== Data under study ==
+++

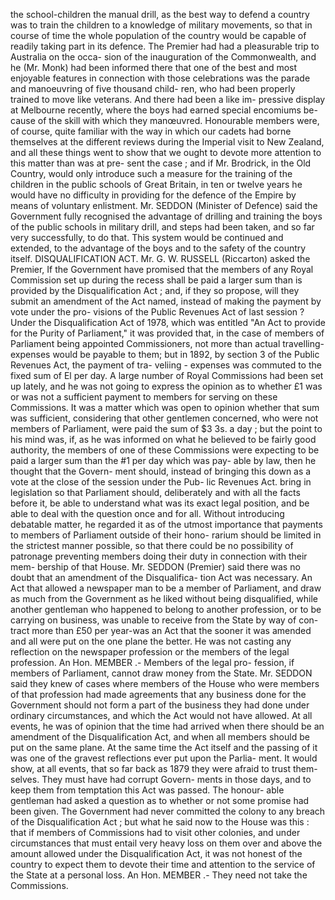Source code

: the school-children the manual drill, as the best way to defend a country was to train the children to a knowledge of military movements, so that in course of time the whole population of the country would be capable of readily taking part in its defence. The Premier had had a pleasurable trip to Australia on the occa- sion of the inauguration of the Commonwealth, and he (Mr. Monk) had been informed there that one of the best and most enjoyable features in connection with those celebrations was the parade and manoeuvring of five thousand child- ren, who had been properly trained to move like veterans. And there had been a like im- pressive display at Melbourne recently, where the boys had earned special encomiums be- cause of the skill with which they manœuvred. Honourable members were, of course, quite familiar with the way in which our cadets had borne themselves at the different reviews during the Imperial visit to New Zealand, and all these things went to show that we ought to devote more attention to this matter than was at pre- sent the case ; and if Mr. Brodrick, in the Old Country, would only introduce such a measure for the training of the children in the public schools of Great Britain, in ten or twelve years he would have no difficulty in providing for the defence of the Empire by means of voluntary enlistment. Mr. SEDDON (Minister of Defence) said the Government fully recognised the advantage of drilling and training the boys of the public schools in military drill, and steps had been taken, and so far very successfully, to do that. This system would be continued and extended, to the advantage of the boys and to the safety of the country itself. DISQUALIFICATION ACT. Mr. G. W. RUSSELL (Riccarton) asked the Premier, If the Government have promised that the members of any Royal Commission set up during the recess shall be paid a larger sum than is provided by the Disqualification Act ; and, if they so propose, will they submit an amendment of the Act named, instead of making the payment by vote under the pro- visions of the Public Revenues Act of last session ? Under the Disqualification Act of 1978, which was entitled "An Act to provide for the Purity of Parliament," it was provided that, in the case of members of Parliament being appointed Commissioners, not more than actual travelling- expenses would be payable to them; but in 1892, by section 3 of the Public Revenues Act, the payment of tra- veliing - expenses was commuted to the fixed sum of El per day. A large number of Royal Commissions had been set up lately, and he was not going to express the opinion as to whether £1 was or was not a sufficient payment to members for serving on these Commissions. It was a matter which was open to opinion whether that sum was sufficient, considering that other gentlemen concerned, who were not members of Parliament, were paid the sum of $3 3s. a day ; but the point to his mind was, if, as he was informed on what he believed to be fairly good authority, the members of one of these Commissions were expecting to be paid a larger sum than the #1 per day which was pay- able by law, then he thought that the Govern- ment should, instead of bringing this down as a vote at the close of the session under the Pub- lic Revenues Act. bring in legislation so that Parliament should, deliberately and with all the facts before it, be able to understand what was its exact legal position, and be able to deal with the question once and for all. Without introducing debatable matter, he regarded it as of the utmost importance that payments to members of Parliament outside of their hono- rarium should be limited in the strictest manner possible, so that there could be no possibility of patronage preventing members doing their duty in connection with their mem- bership of that House. Mr. SEDDON (Premier) said there was no doubt that an amendment of the Disqualifica- tion Act was necessary. An Act that allowed a newspaper man to be a member of Parliament, and draw as much from the Government as he liked without being disqualified, while another gentleman who happened to belong to another profession, or to be carrying on business, was unable to receive from the State by way of con- tract more than £50 per year-was an Act that the sooner it was amended and all were put on the one plane the better. He was not casting any reflection on the newspaper profession or the members of the legal profession. An Hon. MEMBER .- Members of the legal pro- fession, if members of Parliament, cannot draw money from the State. Mr. SEDDON said they knew of cases where members of the House who were members of that profession had made agreements that any business done for the Government should not form a part of the business they had done under ordinary circumstances, and which the Act would not have allowed. At all events, he was of opinion that the time had arrived when there should be an amendment of the Disqualification Act, and when all members should be put on the same plane. At the same time the Act itself and the passing of it was one of the gravest reflections ever put upon the Parlia- ment. It would show, at all events, that so far back as 1879 they were afraid to trust them- selves. They must have had corrupt Govern- ments in those days, and to keep them from temptation this Act was passed. The honour- able gentleman had asked a question as to whether or not some promise had been given. The Government had never committed the colony to any breach of the Disqualification Act ; but what he said now to the House was this : that if members of Commissions had to visit other colonies, and under circumstances that must entail very heavy loss on them over and above the amount allowed under the Disqualification Act, it was not honest of the country to expect them to devote their time and attention to the service of the State at a personal loss. An Hon. MEMBER .- They need not take the Commissions. 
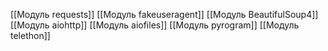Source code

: [[Модуль requests]]
[[Модуль fakeuseragent]]
[[Модуль BeautifulSoup4]]
[[Модуль aiohttp]]
[[Модуль aiofiles]]
[[Модуль pyrogram]]
[[Модуль telethon]]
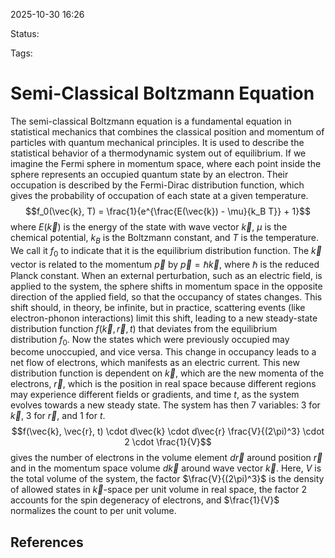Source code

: 
2025-10-30 16:26

Status: 

Tags:

# Semi-Classical Boltzmann Equation
The semi-classical Boltzmann equation is a fundamental equation in statistical mechanics that combines the classical position and momentum of particles with quantum mechanical principles. It is used to describe the statistical behavior of a thermodynamic system out of equilibrium.
If we imagine the Fermi sphere in momentum space, where each point inside the sphere represents an occupied quantum state by an electron. Their occupation is described by the Fermi-Dirac distribution function, which gives the probability of occupation of each state at a given temperature.
$$f_0(\vec{k}, T) = \frac{1}{e^{\frac{E(\vec{k}) - \mu}{k_B T}} + 1}$$ where $E(\vec{k})$ is the energy of the state with wave vector $\vec{k}$, $\mu$ is the chemical potential, $k_B$ is the Boltzmann constant, and $T$ is the temperature. We call it $f_0$ to indicate that it is the equilibrium distribution function. 
The $\vec{k}$ vector is related to the momentum $\vec{p}$ by $\vec{p} = \hbar \vec{k}$, where $\hbar$ is the reduced Planck constant.
When an external perturbation, such as an electric field, is applied to the system, the sphere shifts in momentum space in the opposite direction of the applied field, so that the occupancy of states changes. This shift should, in theory, be infinite, but in practice, scattering events (like electron-phonon interactions) limit this shift, leading to a new steady-state distribution function $f(\vec{k}, \vec{r}, t)$ that deviates from the equilibrium distribution $f_0$.
Now the states which were previously occupied may become unoccupied, and vice versa. This change in occupancy leads to a net flow of electrons, which manifests as an electric current.
This new distribution function is dependent on $\vec{k}$, which are the new momenta of the electrons, $\vec{r}$, which is the position in real space because different regions may experience different fields or gradients, and time $t$, as the system evolves towards a new steady state. The system has then 7 variables: 3 for $\vec{k}$, 3 for $\vec{r}$, and 1 for $t$. 
$$f(\vec{k}, \vec{r}, t) \cdot d\vec{k} \cdot d\vec{r} \frac{V}{(2\pi)^3} \cdot 2 \cdot \frac{1}{V}$$ gives the number of electrons in the volume element $d\vec{r}$ around position $\vec{r}$ and in the momentum space volume $d\vec{k}$ around wave vector $\vec{k}$. Here, $V$ is the total volume of the system, the factor $\frac{V}{(2\pi)^3}$ is the density of allowed states in $\vec{k}$-space per unit volume in real space, the factor 2 accounts for the spin degeneracy of electrons, and $\frac{1}{V}$ normalizes the count to per unit volume.




## References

+++

== Task statement ==
Please copy every entry exactly, without the pictures.

== Final answer ==
Source code

: the school-children the manual drill, as the best way to defend a country was to train the children to a knowledge of military movements, so that in course of time the whole population of the country would be capable of readily taking part in its defence. The Premier had had a pleasurable trip to Australia on the occa- sion of the inauguration of the Commonwealth, and he (Mr. Monk) had been informed there that one of the best and most enjoyable features in connection with those celebrations was the parade and manoeuvring of five thousand child- ren, who had been properly trained to move like veterans. And there had been a like im- pressive display at Melbourne recently, where the boys had earned special encomiums be- cause of the skill with which they manœuvred. Honourable members were, of course, quite familiar with the way in which our cadets had borne themselves at the different reviews during the Imperial visit to New Zealand, and all these things went to show that we ought to devote more attention to this matter than was at pre- sent the case ; and if Mr. Brodrick, in the Old Country, would only introduce such a measure for the training of the children in the public schools of Great Britain, in ten or twelve years he would have no difficulty in providing for the defence of the Empire by means of voluntary enlistment. Mr. SEDDON (Minister of Defence) said the Government fully recognised the advantage of drilling and training the boys of the public schools in military drill, and steps had been taken, and so far very successfully, to do that. This system would be continued and extended, to the advantage of the boys and to the safety of the country itself. DISQUALIFICATION ACT. Mr. G. W. RUSSELL (Riccarton) asked the Premier, If the Government have promised that the members of any Royal Commission set up during the recess shall be paid a larger sum than is provided by the Disqualification Act ; and, if they so propose, will they submit an amendment of the Act named, instead of making the payment by vote under the pro- visions of the Public Revenues Act of last session ? Under the Disqualification Act of 1978, which was entitled "An Act to provide for the Purity of Parliament," it was provided that, in the case of members of Parliament being appointed Commissioners, not more than actual travelling- expenses would be payable to them; but in 1892, by section 3 of the Public Revenues Act, the payment of tra- veliing - expenses was commuted to the fixed sum of El per day. A large number of Royal Commissions had been set up lately, and he was not going to express the opinion as to whether £1 was or was not a sufficient payment to members for serving on these Commissions. It was a matter which was open to opinion whether that sum was sufficient, considering that other gentlemen concerned, who were not members of Parliament, were paid the sum of $3 3s. a day ; but the point to his mind was, if, as he was informed on what he believed to be fairly good authority, the members of one of these Commissions were expecting to be paid a larger sum than the #1 per day which was pay- able by law, then he thought that the Govern- ment should, instead of bringing this down as a vote at the close of the session under the Pub- lic Revenues Act. bring in legislation so that Parliament should, deliberately and with all the facts before it, be able to understand what was its exact legal position, and be able to deal with the question once and for all. Without introducing debatable matter, he regarded it as of the utmost importance that payments to members of Parliament outside of their hono- rarium should be limited in the strictest manner possible, so that there could be no possibility of patronage preventing members doing their duty in connection with their mem- bership of that House. Mr. SEDDON (Premier) said there was no doubt that an amendment of the Disqualifica- tion Act was necessary. An Act that allowed a newspaper man to be a member of Parliament, and draw as much from the Government as he liked without being disqualified, while another gentleman who happened to belong to another profession, or to be carrying on business, was unable to receive from the State by way of con- tract more than £50 per year-was an Act that the sooner it was amended and all were put on the one plane the better. He was not casting any reflection on the newspaper profession or the members of the legal profession. An Hon. MEMBER .- Members of the legal pro- fession, if members of Parliament, cannot draw money from the State. Mr. SEDDON said they knew of cases where members of the House who were members of that profession had made agreements that any business done for the Government should not form a part of the business they had done under ordinary circumstances, and which the Act would not have allowed. At all events, he was of opinion that the time had arrived when there should be an amendment of the Disqualification Act, and when all members should be put on the same plane. At the same time the Act itself and the passing of it was one of the gravest reflections ever put upon the Parlia- ment. It would show, at all events, that so far back as 1879 they were afraid to trust them- selves. They must have had corrupt Govern- ments in those days, and to keep them from temptation this Act was passed. The honour- able gentleman had asked a question as to whether or not some promise had been given. The Government had never committed the colony to any breach of the Disqualification Act ; but what he said now to the House was this : that if members of Commissions had to visit other colonies, and under circumstances that must entail very heavy loss on them over and above the amount allowed under the Disqualification Act, it was not honest of the country to expect them to devote their time and attention to the service of the State at a personal loss. An Hon. MEMBER .- They need not take the Commissions. 
Source code

: [[Модуль requests]]
[[Модуль fakeuseragent]]
[[Модуль BeautifulSoup4]]
[[Модуль aiohttp]]
[[Модуль aiofiles]]
[[Модуль pyrogram]]
[[Модуль telethon]]
Source code

: 
2025-10-30 16:26

Status: 

Tags:

# Semi-Classical Boltzmann Equation
The semi-classical Boltzmann equation is a fundamental equation in statistical mechanics that combines the classical position and momentum of particles with quantum mechanical principles. It is used to describe the statistical behavior of a thermodynamic system out of equilibrium.
If we imagine the Fermi sphere in momentum space, where each point inside the sphere represents an occupied quantum state by an electron. Their occupation is described by the Fermi-Dirac distribution function, which gives the probability of occupation of each state at a given temperature.
$$f_0(\vec{k}, T) = \frac{1}{e^{\frac{E(\vec{k}) - \mu}{k_B T}} + 1}$$ where $E(\vec{k})$ is the energy of the state with wave vector $\vec{k}$, $\mu$ is the chemical potential, $k_B$ is the Boltzmann constant, and $T$ is the temperature. We call it $f_0$ to indicate that it is the equilibrium distribution function. 
The $\vec{k}$ vector is related to the momentum $\vec{p}$ by $\vec{p} = \hbar \vec{k}$, where $\hbar$ is the reduced Planck constant.
When an external perturbation, such as an electric field, is applied to the system, the sphere shifts in momentum space in the opposite direction of the applied field, so that the occupancy of states changes. This shift should, in theory, be infinite, but in practice, scattering events (like electron-phonon interactions) limit this shift, leading to a new steady-state distribution function $f(\vec{k}, \vec{r}, t)$ that deviates from the equilibrium distribution $f_0$.
Now the states which were previously occupied may become unoccupied, and vice versa. This change in occupancy leads to a net flow of electrons, which manifests as an electric current.
This new distribution function is dependent on $\vec{k}$, which are the new momenta of the electrons, $\vec{r}$, which is the position in real space because different regions may experience different fields or gradients, and time $t$, as the system evolves towards a new steady state. The system has then 7 variables: 3 for $\vec{k}$, 3 for $\vec{r}$, and 1 for $t$. 
$$f(\vec{k}, \vec{r}, t) \cdot d\vec{k} \cdot d\vec{r} \frac{V}{(2\pi)^3} \cdot 2 \cdot \frac{1}{V}$$ gives the number of electrons in the volume element $d\vec{r}$ around position $\vec{r}$ and in the momentum space volume $d\vec{k}$ around wave vector $\vec{k}$. Here, $V$ is the total volume of the system, the factor $\frac{V}{(2\pi)^3}$ is the density of allowed states in $\vec{k}$-space per unit volume in real space, the factor 2 accounts for the spin degeneracy of electrons, and $\frac{1}{V}$ normalizes the count to per unit volume.




## References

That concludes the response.